A native of Atlanta, Jones was a graduate of Henry McNeal Turner High School. After playing baseball for an Atlanta semi-pro team, Jones was signed by the Milwaukee Braves as an amateur agent in 1958. In his major-league debut, on July 13, 1961, Jones tied a "modern" (post-1900) National League record by collecting four hits (three singles and a double) in his first game, a 6-4 Braves road win over the St. Louis Cardinals and future Baseball Hall of Famer Bob Gibson. Leading off the game, Jones' first career hit was a single off Gibson. An inning later he notched his first career run batted in with a double off Gibson that scored Joe Torre.
Jones' most productive season came in 1965, when he batted .262 with 31 home runs and 75 runs batted in. Jones teamed up that year with Hank Aaron, Eddie Mathews, Joe Torre, Felipe Alou, and Gene Oliver, as the Braves set a National League record with six 20-home run hitters in one season. When the Braves moved to Jones' native Atlanta in 1966, he hit 23 homers despite a shoulder injury. In 1967, he was traded to Cincinnati.
In the 1968 MLB expansion draft, Jones was the second player selected by the Montreal Expos (the fourth pick overall), behind Manny Mota.
On April 8, 1969 at Shea Stadium in Flushing, New York, playing the Mets, history was made. Jones, along with Don Hahn and Rusty Staub, took the outfield in the bottom of the first inning for the first-day Expos. The trio made up the Expos' first outfield in Montreal franchise history with Jones in left field for the Expos.
Six days later, on April 14, 1969, Jones hit a three-run home run and two-run triple in the Expos' first home victory as a franchise, an 8-7 win over the St. Louis Cardinals at Jarry Park. The home run came with Staub and Don Bosch on base and was the very first to be hit in a Major League regular season game in Canada. Jones finished that season with a career-high .270 batting average, 22 homers and 79 runs batted in. So popular was Jones in Montreal that the left-field bleachers in Jarry Park were nicknamed "Jonesville."
In an 11-year career, Jones was a .252 hitter with 133 home runs, 415 RBI, 485 runs, 132 doubles, 31 triples, and 65 stolen bases in 1002 games.
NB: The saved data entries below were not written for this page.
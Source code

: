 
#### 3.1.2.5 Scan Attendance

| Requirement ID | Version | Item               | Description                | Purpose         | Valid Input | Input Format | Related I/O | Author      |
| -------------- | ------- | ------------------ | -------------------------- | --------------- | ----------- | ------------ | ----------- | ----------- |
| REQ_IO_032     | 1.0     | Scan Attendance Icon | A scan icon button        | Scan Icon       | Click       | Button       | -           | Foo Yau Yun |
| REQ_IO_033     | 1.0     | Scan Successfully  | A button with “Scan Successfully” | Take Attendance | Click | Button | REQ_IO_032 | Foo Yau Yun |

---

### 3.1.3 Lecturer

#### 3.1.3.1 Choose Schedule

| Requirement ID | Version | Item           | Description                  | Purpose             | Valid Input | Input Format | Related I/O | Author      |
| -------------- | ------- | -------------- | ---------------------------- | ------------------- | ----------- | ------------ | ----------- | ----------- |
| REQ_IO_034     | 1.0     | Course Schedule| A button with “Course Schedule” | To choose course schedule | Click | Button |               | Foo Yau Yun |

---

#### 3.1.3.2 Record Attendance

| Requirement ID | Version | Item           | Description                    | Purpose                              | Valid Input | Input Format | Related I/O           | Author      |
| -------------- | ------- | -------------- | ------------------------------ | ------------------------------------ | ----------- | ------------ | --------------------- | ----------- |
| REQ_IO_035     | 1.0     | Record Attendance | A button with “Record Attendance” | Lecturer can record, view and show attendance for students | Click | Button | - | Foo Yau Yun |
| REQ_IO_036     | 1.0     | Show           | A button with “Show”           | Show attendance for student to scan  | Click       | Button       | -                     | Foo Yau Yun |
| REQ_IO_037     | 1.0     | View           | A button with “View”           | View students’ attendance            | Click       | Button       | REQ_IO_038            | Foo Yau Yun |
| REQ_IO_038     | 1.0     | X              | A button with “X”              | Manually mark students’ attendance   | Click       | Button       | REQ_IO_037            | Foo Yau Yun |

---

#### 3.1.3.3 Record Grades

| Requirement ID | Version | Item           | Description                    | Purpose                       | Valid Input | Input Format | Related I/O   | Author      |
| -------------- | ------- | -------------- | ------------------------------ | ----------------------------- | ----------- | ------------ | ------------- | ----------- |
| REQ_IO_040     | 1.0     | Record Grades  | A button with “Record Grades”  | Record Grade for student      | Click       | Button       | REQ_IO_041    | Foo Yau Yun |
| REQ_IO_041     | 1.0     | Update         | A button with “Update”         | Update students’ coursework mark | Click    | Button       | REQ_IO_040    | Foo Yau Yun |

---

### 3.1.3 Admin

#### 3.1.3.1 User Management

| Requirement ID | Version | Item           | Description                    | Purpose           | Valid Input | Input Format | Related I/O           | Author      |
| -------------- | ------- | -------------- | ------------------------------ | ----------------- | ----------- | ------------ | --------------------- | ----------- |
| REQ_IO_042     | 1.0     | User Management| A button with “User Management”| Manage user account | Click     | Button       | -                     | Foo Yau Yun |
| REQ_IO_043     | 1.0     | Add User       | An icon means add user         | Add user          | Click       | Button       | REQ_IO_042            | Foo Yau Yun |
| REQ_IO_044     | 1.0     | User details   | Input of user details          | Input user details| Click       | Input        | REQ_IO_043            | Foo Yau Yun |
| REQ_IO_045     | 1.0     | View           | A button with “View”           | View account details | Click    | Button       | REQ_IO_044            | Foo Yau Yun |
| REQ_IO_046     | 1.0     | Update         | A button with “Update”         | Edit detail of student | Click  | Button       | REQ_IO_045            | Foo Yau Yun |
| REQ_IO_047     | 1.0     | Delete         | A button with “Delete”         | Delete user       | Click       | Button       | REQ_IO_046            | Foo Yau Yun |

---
A former Triple-A Syracuse Chiefs outfielder, Jones had one of the best seasons ever by a Syracuse baseball player in 1964, when he batted .317 with 15 doubles, 18 triples, 39 home runs and 102 runs batted in. He holds modern-day single-season Syracuse records for runs (111), total bases (337), RBIs, triples and home runs, all set in 1964. Jones was part of a famed Syracuse Chiefs outfield that season that included future major-league stars Willie Horton and Jim Northrup.
Jones was inducted into the Syracuse Baseball Wall of Fame in 2000, and into the International League Hall of Fame in 2013.
Mack Jones died in Atlanta of complications from stomach cancer at age 65. He was survived by his wife Esther Levon Buggs Hill Jones, daughter Gayle Jones, son Rontae Jones, three grandchildren and stepson Antonio Hill.
Jones is portrayed by actor Phillip Jarrett in the French-Canadian baseball film A No-Hit No-Run Summer.